[Material provided]

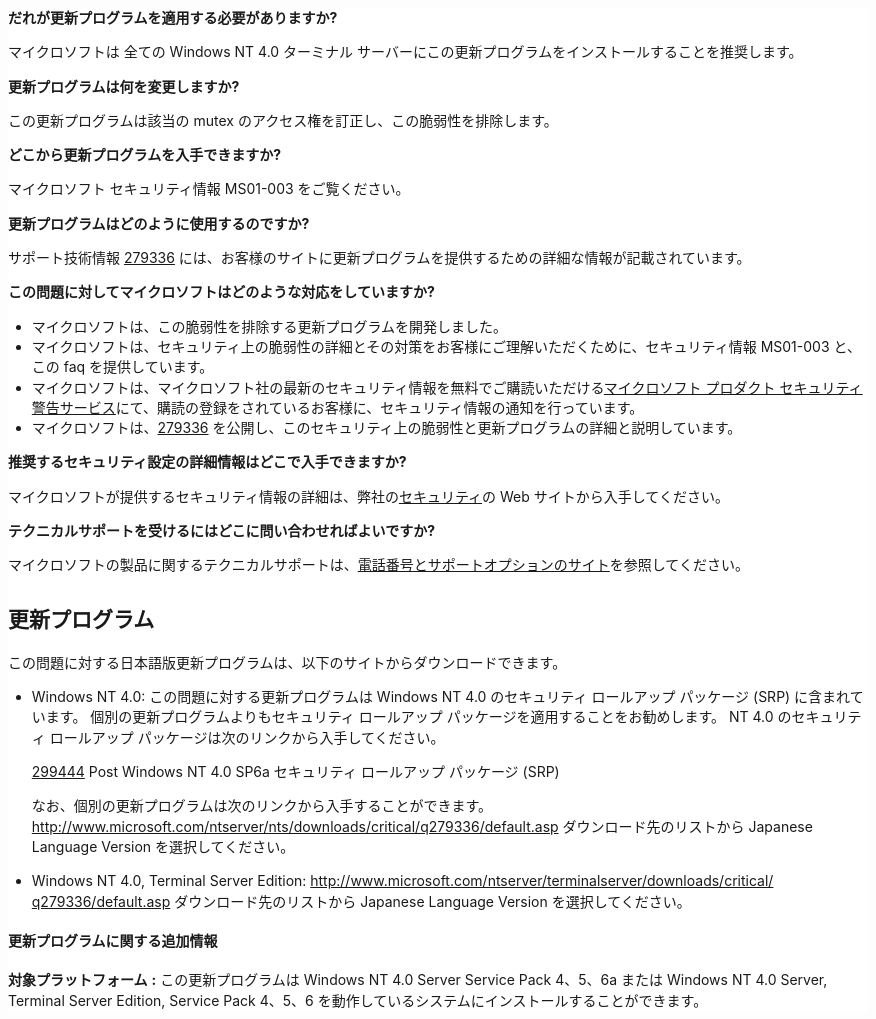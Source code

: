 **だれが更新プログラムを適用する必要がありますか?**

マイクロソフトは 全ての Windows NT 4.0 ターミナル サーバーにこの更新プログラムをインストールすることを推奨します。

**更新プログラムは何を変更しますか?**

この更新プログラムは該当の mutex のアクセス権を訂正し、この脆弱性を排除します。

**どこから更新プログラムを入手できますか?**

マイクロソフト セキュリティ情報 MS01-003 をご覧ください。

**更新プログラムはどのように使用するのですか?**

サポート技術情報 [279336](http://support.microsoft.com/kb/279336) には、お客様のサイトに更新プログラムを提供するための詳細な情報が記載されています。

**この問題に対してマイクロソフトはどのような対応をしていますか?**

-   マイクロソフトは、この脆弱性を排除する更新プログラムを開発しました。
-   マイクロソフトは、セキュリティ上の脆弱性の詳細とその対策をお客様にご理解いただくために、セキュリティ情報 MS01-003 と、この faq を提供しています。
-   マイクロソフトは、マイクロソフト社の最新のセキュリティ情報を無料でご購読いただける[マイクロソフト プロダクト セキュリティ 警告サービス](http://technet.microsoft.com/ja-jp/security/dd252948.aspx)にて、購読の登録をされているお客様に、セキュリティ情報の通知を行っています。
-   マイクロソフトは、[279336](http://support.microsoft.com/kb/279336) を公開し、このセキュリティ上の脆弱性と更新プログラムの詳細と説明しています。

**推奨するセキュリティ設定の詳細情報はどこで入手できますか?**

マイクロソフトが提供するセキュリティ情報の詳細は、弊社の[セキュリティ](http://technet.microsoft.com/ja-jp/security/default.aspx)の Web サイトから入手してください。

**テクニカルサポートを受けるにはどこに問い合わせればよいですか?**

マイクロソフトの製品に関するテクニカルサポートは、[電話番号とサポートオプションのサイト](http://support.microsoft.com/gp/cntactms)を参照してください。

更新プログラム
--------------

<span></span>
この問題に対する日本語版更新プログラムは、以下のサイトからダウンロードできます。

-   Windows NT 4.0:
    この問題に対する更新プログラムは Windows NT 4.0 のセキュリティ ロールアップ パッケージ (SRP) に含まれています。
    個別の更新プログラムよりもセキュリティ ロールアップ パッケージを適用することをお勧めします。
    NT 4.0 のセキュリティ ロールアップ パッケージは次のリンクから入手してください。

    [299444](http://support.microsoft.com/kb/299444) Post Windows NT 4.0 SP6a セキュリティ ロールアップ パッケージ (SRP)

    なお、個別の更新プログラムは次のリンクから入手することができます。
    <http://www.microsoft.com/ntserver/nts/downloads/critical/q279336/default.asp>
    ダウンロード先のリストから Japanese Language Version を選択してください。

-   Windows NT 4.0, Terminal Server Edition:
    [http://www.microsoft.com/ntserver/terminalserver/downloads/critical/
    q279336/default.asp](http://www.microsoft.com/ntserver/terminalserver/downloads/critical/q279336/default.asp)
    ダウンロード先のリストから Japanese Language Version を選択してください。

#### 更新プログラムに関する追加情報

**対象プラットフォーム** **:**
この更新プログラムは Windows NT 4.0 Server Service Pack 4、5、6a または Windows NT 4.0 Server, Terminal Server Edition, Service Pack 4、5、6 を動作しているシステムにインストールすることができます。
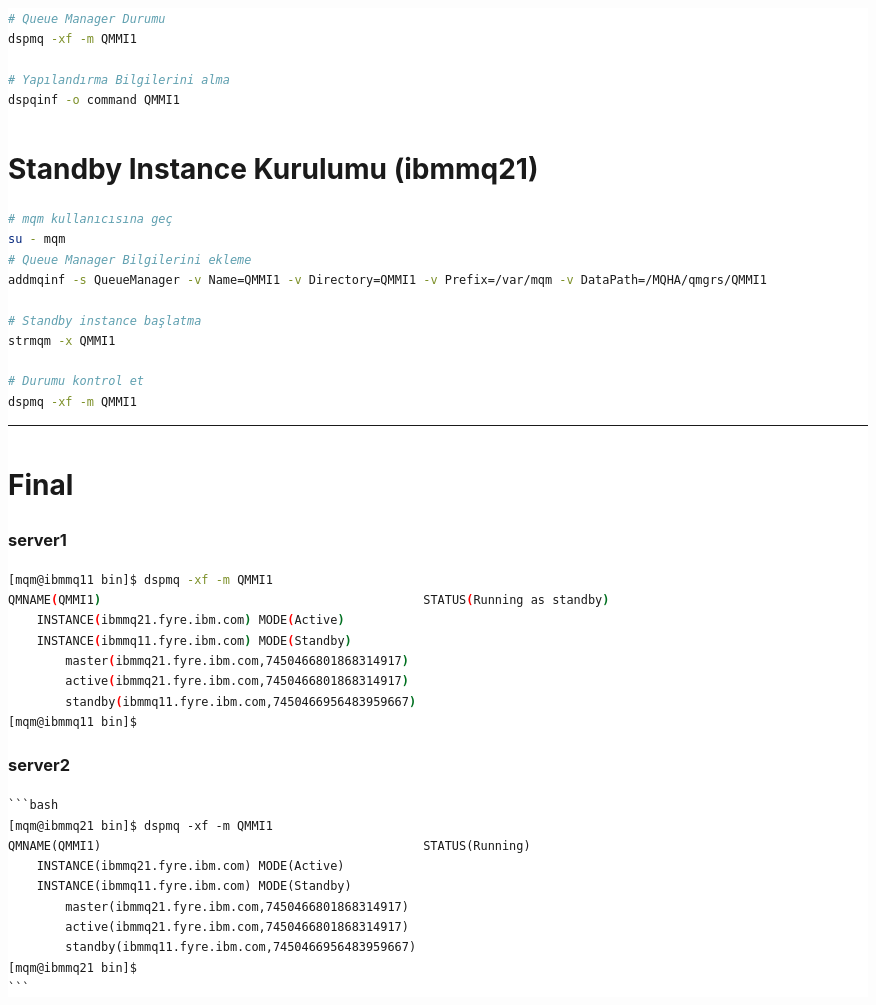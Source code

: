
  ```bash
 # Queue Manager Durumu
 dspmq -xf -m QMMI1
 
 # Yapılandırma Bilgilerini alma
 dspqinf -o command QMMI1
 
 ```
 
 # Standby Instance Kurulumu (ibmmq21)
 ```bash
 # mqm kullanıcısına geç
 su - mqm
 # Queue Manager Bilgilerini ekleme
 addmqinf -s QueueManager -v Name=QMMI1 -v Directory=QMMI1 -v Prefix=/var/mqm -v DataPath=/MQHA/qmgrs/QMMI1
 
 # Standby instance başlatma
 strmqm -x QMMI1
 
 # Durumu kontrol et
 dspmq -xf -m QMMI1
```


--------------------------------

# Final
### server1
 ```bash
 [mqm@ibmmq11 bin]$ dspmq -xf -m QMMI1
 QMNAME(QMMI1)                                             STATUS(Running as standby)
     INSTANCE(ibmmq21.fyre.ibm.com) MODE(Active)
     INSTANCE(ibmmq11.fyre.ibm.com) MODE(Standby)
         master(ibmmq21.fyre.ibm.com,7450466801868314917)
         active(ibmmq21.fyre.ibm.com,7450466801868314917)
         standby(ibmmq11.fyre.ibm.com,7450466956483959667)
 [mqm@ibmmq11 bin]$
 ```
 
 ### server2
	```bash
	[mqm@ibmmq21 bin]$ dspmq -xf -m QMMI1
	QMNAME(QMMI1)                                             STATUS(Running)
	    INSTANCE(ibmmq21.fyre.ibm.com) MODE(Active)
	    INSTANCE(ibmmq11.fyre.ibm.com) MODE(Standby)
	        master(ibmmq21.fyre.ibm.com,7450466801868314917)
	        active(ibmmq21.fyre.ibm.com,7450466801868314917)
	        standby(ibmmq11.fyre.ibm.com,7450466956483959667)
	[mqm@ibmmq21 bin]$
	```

[/Material provided]
[Material provided]

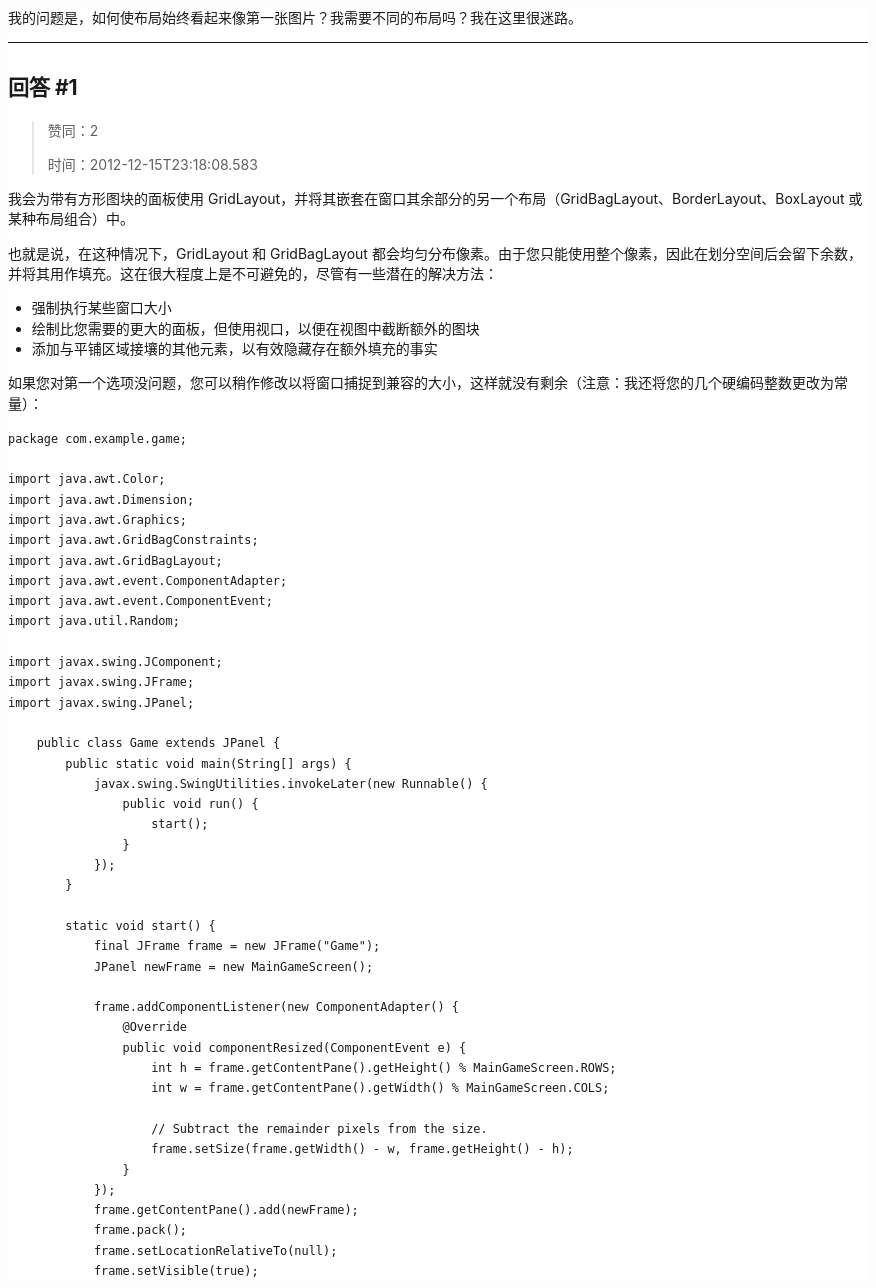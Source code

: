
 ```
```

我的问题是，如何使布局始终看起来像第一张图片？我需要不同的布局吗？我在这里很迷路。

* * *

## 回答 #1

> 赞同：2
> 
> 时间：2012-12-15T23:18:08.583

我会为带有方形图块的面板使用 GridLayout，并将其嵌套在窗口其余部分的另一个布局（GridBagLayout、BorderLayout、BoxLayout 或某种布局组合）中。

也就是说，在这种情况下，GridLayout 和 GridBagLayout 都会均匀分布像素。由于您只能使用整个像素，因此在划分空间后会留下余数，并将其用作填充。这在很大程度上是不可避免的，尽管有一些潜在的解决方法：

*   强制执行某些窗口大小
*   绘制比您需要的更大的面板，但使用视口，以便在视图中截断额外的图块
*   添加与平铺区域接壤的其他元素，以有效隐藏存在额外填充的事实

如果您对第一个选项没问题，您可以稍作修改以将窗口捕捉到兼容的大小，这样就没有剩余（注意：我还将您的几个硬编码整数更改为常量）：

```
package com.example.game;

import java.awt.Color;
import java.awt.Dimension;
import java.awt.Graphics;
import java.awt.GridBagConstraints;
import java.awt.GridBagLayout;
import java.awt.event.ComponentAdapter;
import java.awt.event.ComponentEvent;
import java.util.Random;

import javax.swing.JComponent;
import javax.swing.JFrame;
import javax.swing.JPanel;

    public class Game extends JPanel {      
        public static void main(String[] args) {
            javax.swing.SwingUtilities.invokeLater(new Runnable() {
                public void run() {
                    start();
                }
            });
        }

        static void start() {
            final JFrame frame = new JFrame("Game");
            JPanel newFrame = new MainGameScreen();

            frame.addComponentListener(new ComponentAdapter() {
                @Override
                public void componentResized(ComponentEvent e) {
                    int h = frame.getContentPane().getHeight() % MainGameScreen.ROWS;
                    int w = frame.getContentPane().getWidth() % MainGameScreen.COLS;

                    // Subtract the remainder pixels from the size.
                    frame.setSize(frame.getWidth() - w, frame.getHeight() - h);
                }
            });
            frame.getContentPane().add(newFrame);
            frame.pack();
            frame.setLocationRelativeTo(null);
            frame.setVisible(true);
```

[/Material provided]

**Task description:**
Which lines of the records above contain the word "STATUS"? Report each one in full.

**Exercise response:**
 QMNAME(QMMI1)                                             STATUS(Running as standby)
	QMNAME(QMMI1)                                             STATUS(Running)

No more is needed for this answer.